EXERCISE DATA: Begin
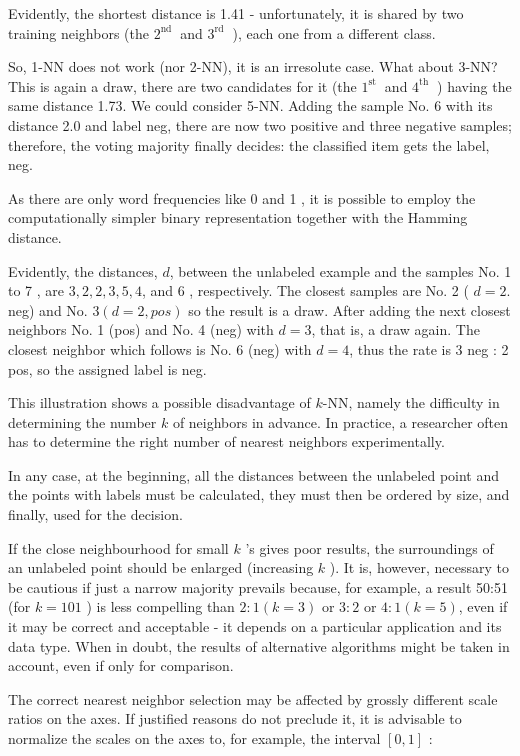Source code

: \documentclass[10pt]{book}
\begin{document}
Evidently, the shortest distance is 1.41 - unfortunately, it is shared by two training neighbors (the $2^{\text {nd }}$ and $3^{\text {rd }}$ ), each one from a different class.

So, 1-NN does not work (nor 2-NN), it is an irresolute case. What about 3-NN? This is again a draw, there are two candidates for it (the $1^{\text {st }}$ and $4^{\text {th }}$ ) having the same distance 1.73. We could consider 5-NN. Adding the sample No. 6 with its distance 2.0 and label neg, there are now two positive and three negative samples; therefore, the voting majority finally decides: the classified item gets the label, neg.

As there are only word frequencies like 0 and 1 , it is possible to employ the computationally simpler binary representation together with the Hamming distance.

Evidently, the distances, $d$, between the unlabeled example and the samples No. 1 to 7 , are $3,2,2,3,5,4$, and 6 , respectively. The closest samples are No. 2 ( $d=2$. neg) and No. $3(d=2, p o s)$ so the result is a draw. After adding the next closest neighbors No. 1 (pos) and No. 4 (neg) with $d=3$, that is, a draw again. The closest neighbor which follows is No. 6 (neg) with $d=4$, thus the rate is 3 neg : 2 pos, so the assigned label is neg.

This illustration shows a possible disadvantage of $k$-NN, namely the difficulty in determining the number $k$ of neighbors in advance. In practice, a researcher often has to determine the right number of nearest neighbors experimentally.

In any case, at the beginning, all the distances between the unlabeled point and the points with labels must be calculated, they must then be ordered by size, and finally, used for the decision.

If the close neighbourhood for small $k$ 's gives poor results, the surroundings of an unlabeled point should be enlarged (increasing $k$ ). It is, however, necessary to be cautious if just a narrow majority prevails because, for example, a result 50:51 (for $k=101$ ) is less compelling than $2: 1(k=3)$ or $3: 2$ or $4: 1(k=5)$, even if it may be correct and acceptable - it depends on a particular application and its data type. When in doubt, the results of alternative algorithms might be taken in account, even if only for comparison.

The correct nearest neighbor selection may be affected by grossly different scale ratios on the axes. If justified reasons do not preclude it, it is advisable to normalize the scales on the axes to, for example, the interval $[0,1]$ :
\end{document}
EXERCISE DATA: End
EXERCISE DATA: Begin
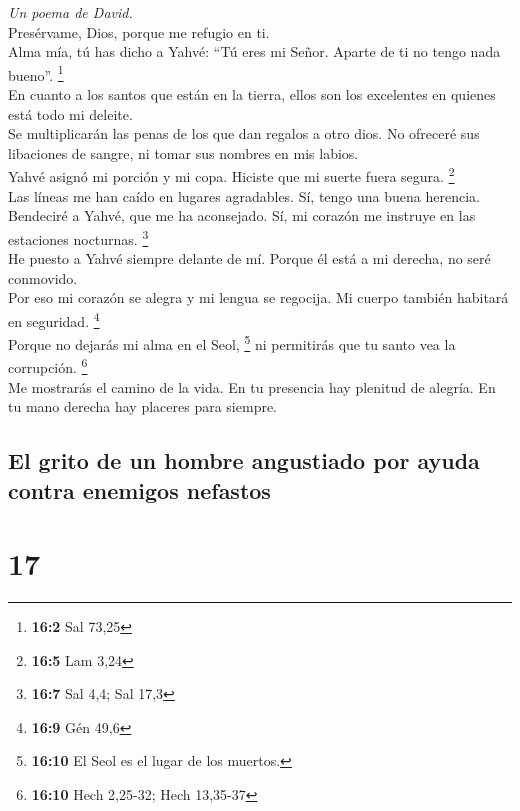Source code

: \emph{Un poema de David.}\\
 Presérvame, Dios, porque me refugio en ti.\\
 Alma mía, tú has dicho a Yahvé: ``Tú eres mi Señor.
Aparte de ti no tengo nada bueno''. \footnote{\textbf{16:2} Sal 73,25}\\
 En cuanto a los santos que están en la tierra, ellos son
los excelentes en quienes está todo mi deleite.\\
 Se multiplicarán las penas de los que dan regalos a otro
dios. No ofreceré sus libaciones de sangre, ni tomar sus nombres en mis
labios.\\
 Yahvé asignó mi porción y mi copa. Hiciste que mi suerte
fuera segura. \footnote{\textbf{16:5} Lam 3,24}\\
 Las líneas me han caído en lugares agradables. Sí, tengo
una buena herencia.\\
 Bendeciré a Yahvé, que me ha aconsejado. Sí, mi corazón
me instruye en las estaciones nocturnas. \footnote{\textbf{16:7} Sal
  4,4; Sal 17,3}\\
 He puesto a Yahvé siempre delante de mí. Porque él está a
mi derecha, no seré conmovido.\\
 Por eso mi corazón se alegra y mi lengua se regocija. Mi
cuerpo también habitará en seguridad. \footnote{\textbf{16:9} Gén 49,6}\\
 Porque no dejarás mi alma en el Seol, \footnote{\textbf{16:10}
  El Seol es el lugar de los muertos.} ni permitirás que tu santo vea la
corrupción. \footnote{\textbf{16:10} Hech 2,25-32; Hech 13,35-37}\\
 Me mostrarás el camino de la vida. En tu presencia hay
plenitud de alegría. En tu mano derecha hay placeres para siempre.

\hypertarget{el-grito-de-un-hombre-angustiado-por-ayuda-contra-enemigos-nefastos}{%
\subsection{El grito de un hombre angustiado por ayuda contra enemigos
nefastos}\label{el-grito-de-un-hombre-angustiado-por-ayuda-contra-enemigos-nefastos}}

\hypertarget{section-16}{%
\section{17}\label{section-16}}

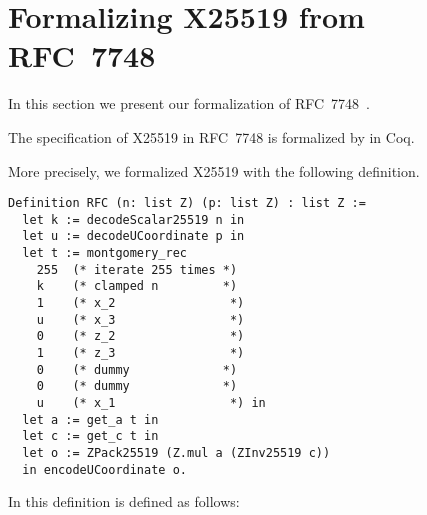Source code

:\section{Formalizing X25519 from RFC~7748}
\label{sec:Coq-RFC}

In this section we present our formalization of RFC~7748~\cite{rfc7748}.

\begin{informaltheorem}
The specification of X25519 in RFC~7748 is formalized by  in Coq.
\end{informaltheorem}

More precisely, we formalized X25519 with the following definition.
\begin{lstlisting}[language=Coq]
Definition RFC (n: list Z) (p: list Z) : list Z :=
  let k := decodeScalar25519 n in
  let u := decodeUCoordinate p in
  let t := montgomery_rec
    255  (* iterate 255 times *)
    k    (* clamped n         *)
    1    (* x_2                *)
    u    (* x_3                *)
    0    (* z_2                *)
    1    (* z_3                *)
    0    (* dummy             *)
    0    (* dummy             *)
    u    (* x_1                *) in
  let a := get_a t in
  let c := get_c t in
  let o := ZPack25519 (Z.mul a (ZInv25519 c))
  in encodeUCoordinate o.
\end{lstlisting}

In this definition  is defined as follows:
EXERCISE DATA: End
## EXERCISE BRIEF
Set aside each line above that includes the string "enemigos" and report it.

## PROBLEM SOLUTION
\hypertarget{el-grito-de-un-hombre-angustiado-por-ayuda-contra-enemigos-nefastos}{%
\subsection{El grito de un hombre angustiado por ayuda contra enemigos
nefastos}\label{el-grito-de-un-hombre-angustiado-por-ayuda-contra-enemigos-nefastos}}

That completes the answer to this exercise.